From the NY Times:
ON Primary Day this month, New York voters faced numerous delays and equipment malfunctions at the polls. In some cases residents stood in line for hours, leading state politicians to make accusations of disenfranchisement and resulting in three government investigations.
But New York’s leaders have ignored the larger issues that drive down the state’s voter participation rates, in particular the electoral calendar: New York holds its primary at the worst possible time of the electoral season, and it remains among the shrinking minority of states that still don’t allow early voting.
This year’s low turnout — just 13 percent among Democrats and 16 percent among Republicans — was nothing new. In 2009 there was near record-low voting in New York City’s mayoral election. And while low turnout is a concern nationwide, New York consistently ranks near the bottom.
One reason for such poor participation is that New York’s primary falls on the second Tuesday of September. This year, during the 10 days leading up to it, candidates vied for voter attention against Labor Day travel, the first days of school, the beginning of the Jewish New Year, the end of Ramadan and the solemn 9/11 remembrances.

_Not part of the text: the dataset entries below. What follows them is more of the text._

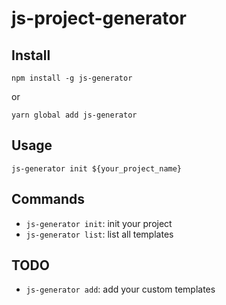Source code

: # js-project-generator

## Install
```
npm install -g js-generator
```
or 

```
yarn global add js-generator
```

## Usage
```
js-generator init ${your_project_name}
```

## Commands
- `js-generator init`: init your project 
- `js-generator list`: list all templates

## TODO
- `js-generator add`: add your custom templates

New York further deters participation in elections by refusing to allow early voting. “Being too busy” is the No. 1 reason nonvoters say they sit elections out; in response, about two-thirds of the states now permit some form of early voting (as distinct from absentee voting, which typically requires that voters give an acceptable reason for not going to the polls on Election Day).
Moving up New York’s primary and allowing early voting are easy ways to increase democratic participation. True, they wouldn’t get every New Yorker to the polls. But they would take away a number of well-worn excuses.